[Source texts of formatted documents]
-*-
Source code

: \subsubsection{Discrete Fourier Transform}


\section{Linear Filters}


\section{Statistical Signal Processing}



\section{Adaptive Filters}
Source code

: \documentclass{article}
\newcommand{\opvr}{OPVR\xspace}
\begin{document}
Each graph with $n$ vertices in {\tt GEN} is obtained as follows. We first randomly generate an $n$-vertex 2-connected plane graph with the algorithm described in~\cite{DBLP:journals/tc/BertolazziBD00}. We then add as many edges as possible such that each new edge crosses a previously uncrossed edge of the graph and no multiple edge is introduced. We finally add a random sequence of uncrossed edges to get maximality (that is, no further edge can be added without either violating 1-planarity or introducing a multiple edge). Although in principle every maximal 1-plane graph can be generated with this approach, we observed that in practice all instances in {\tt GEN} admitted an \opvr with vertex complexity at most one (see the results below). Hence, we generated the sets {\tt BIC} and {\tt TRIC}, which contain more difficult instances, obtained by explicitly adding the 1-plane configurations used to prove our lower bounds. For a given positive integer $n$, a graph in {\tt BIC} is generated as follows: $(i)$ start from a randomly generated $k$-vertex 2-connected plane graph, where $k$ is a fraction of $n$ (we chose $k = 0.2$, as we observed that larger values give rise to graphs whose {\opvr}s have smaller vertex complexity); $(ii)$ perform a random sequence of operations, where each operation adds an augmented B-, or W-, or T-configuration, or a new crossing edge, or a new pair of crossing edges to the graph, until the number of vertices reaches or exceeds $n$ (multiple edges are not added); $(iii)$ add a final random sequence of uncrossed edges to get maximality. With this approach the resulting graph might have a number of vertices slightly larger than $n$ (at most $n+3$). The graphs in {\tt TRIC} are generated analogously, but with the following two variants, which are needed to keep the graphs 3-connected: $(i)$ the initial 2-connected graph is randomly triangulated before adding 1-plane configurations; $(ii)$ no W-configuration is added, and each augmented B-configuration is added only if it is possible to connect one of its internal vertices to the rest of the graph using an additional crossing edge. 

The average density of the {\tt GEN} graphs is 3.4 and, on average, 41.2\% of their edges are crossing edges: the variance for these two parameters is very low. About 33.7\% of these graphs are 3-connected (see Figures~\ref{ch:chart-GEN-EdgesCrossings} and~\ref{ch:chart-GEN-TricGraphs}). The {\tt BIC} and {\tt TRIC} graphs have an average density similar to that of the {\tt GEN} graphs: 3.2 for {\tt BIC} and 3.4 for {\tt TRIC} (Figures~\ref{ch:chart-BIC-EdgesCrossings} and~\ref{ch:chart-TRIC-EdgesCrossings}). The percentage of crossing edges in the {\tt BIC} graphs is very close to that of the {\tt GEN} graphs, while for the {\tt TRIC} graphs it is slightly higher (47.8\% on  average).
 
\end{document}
-*-
[Assignment]
If a line of the entries holds the word "Filters", copy it out.

[Solution]
\section{Linear Filters}
\section{Adaptive Filters}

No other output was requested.